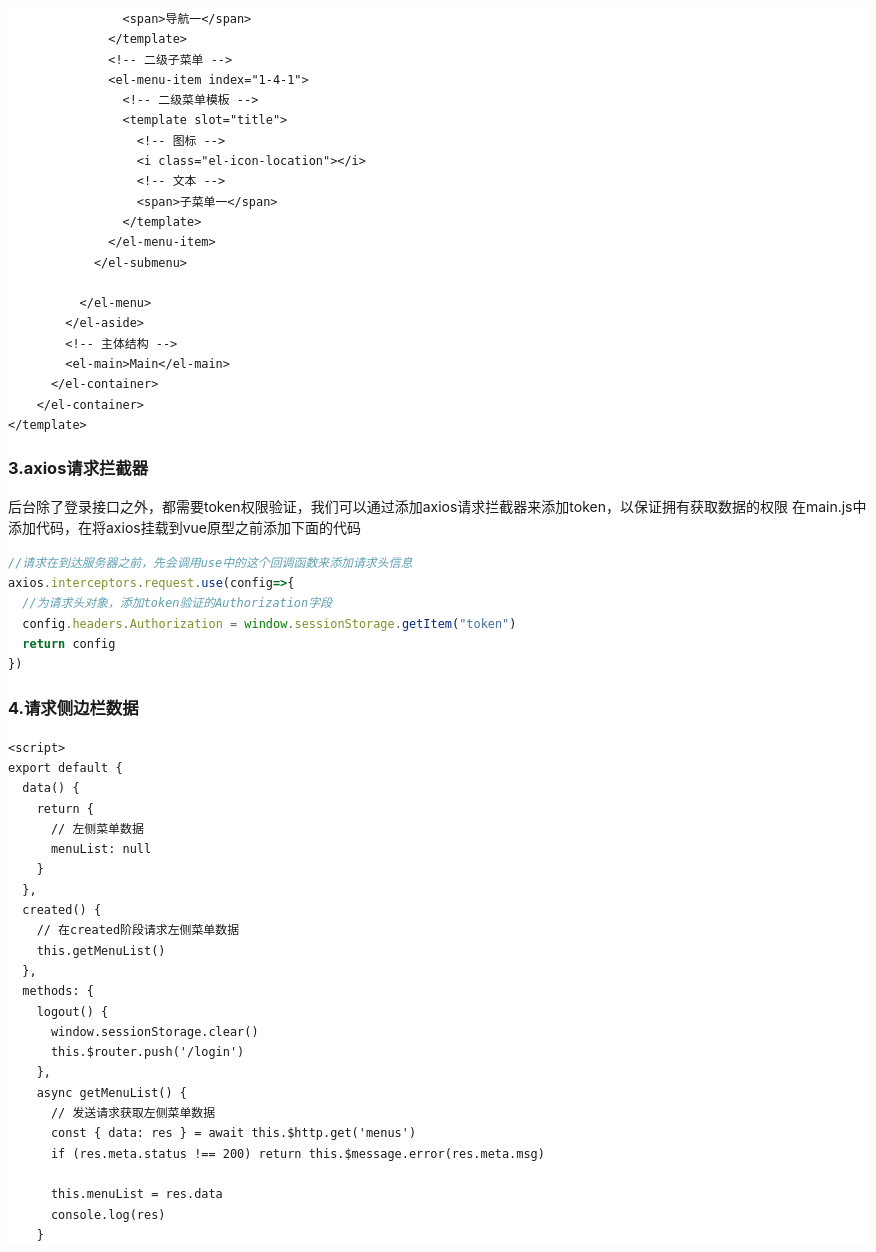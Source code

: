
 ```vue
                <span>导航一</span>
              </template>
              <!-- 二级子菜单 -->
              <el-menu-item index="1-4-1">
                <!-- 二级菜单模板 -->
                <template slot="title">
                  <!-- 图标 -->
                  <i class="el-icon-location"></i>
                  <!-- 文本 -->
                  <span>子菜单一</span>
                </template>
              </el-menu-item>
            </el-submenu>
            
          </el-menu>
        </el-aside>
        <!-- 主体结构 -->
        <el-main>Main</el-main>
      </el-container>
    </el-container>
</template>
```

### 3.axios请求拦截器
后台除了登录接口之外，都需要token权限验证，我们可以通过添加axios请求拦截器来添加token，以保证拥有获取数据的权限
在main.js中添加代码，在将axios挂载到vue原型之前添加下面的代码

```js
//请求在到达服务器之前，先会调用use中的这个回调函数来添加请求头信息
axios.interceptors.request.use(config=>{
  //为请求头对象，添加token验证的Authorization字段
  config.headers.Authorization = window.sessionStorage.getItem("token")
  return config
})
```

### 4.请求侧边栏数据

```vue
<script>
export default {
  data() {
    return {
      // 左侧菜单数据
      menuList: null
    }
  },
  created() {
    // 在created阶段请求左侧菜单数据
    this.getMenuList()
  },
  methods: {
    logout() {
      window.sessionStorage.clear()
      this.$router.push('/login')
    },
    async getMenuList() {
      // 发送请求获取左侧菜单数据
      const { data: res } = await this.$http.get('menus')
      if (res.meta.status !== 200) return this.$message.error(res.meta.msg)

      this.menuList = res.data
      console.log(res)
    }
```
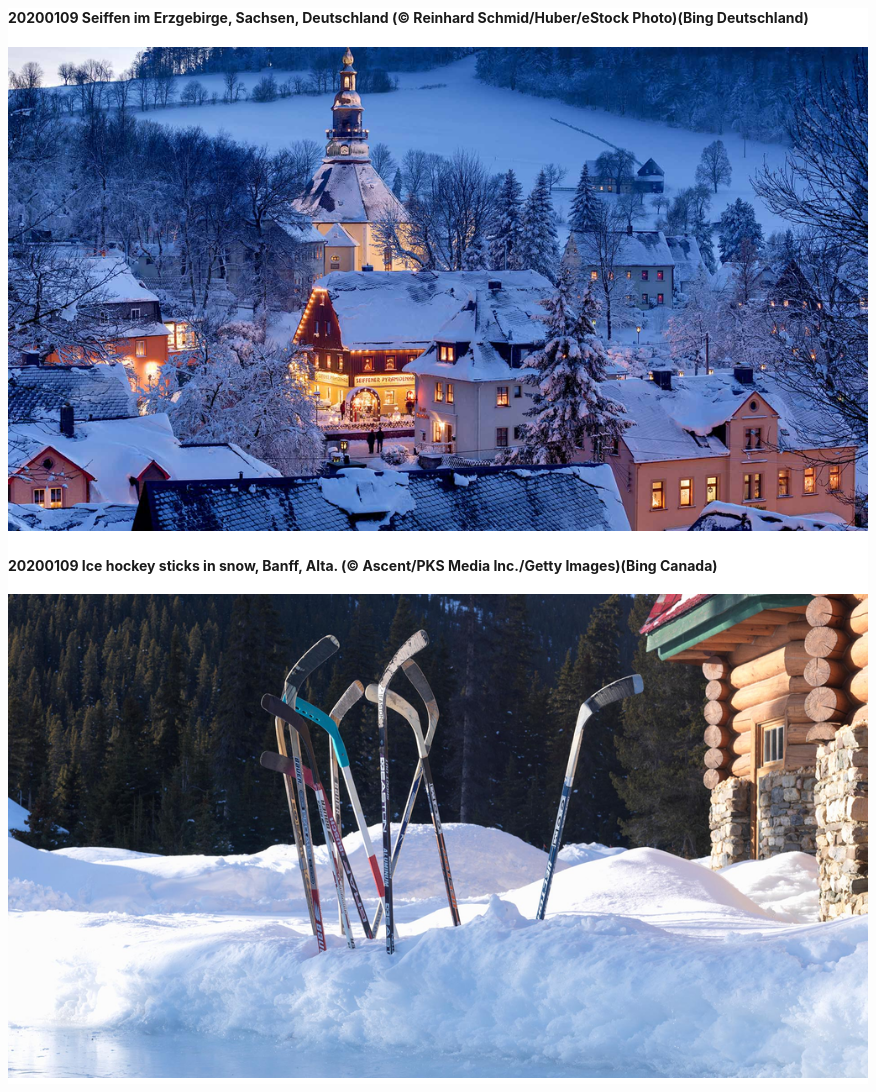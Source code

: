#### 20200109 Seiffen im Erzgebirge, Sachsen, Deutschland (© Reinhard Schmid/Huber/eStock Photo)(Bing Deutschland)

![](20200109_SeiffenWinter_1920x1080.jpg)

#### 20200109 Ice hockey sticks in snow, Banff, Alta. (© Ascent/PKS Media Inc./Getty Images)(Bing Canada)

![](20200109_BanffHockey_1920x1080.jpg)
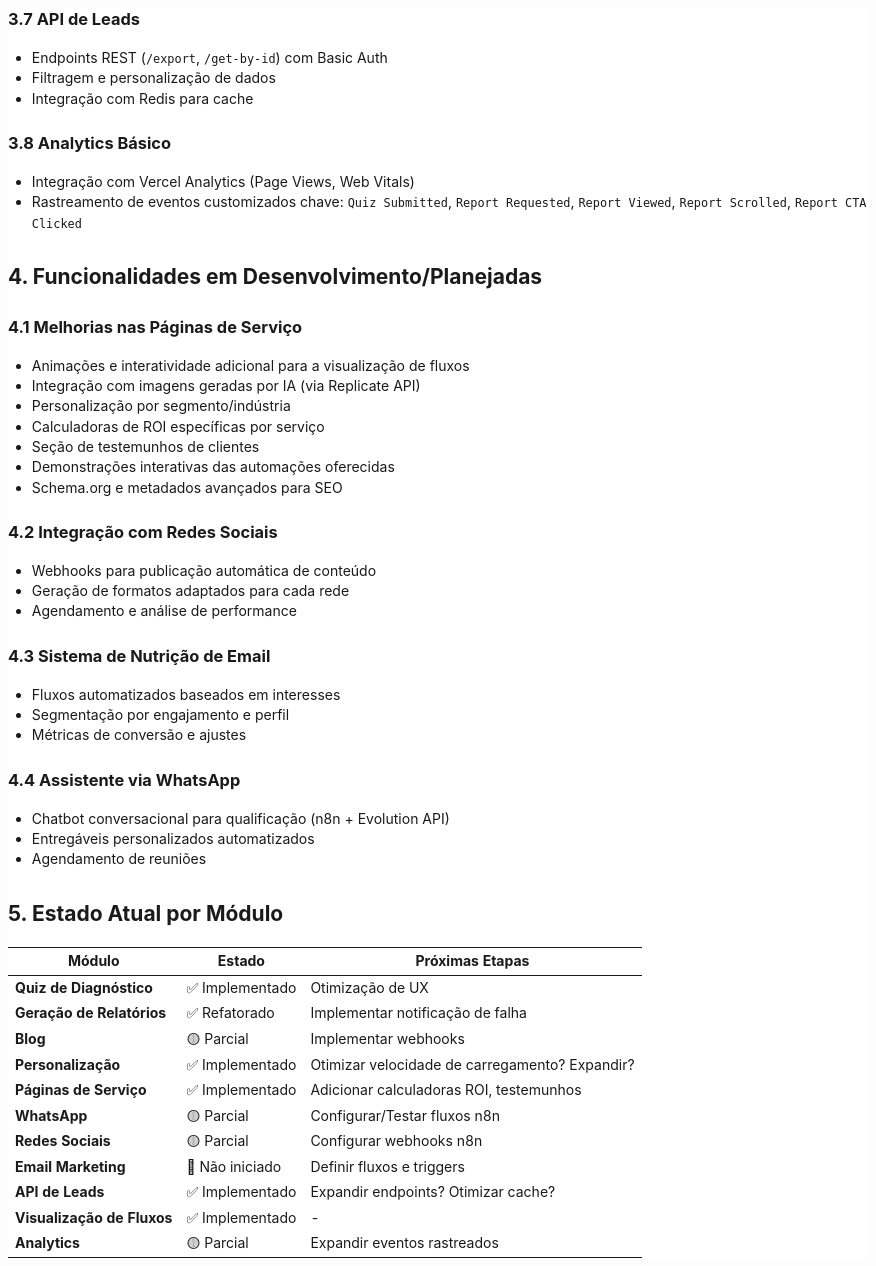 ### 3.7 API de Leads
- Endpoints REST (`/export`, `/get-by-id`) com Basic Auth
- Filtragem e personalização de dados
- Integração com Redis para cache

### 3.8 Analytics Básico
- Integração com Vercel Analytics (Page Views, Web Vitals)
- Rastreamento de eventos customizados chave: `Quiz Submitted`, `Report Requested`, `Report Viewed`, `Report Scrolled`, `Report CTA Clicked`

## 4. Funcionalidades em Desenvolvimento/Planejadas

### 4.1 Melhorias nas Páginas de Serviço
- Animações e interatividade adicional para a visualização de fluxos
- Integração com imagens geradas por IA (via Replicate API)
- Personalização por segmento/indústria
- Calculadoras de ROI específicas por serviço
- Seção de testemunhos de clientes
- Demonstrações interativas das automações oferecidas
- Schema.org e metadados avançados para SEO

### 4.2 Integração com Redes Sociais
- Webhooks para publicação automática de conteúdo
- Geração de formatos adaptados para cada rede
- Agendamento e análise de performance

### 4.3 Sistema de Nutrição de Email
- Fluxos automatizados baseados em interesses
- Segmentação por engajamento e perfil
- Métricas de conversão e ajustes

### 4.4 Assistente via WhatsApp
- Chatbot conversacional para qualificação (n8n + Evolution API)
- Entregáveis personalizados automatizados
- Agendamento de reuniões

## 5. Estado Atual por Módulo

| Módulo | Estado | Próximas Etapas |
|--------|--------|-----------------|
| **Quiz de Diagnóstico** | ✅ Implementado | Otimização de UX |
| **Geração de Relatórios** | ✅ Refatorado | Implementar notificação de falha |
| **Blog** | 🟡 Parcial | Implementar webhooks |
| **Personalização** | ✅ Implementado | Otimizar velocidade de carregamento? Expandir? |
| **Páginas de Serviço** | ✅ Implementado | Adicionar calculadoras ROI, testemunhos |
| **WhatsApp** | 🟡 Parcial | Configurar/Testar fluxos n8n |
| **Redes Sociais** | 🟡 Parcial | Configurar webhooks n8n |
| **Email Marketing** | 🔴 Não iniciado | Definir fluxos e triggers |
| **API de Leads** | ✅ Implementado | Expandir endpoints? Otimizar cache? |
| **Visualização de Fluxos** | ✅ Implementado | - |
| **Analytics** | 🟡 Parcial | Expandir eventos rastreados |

#### ABOUT THIS EXERCISE:
Write out the lines from the one containing "- Agendamento de reuniões" through the last line of the records above. Include both of those lines and nothing else.

#### TASK RESULT:
- Agendamento de reuniões

## 5. Estado Atual por Módulo

| Módulo | Estado | Próximas Etapas |
|--------|--------|-----------------|
| **Quiz de Diagnóstico** | ✅ Implementado | Otimização de UX |
| **Geração de Relatórios** | ✅ Refatorado | Implementar notificação de falha |
| **Blog** | 🟡 Parcial | Implementar webhooks |
| **Personalização** | ✅ Implementado | Otimizar velocidade de carregamento? Expandir? |
| **Páginas de Serviço** | ✅ Implementado | Adicionar calculadoras ROI, testemunhos |
| **WhatsApp** | 🟡 Parcial | Configurar/Testar fluxos n8n |
| **Redes Sociais** | 🟡 Parcial | Configurar webhooks n8n |
| **Email Marketing** | 🔴 Não iniciado | Definir fluxos e triggers |
| **API de Leads** | ✅ Implementado | Expandir endpoints? Otimizar cache? |
| **Visualização de Fluxos** | ✅ Implementado | - |
| **Analytics** | 🟡 Parcial | Expandir eventos rastreados |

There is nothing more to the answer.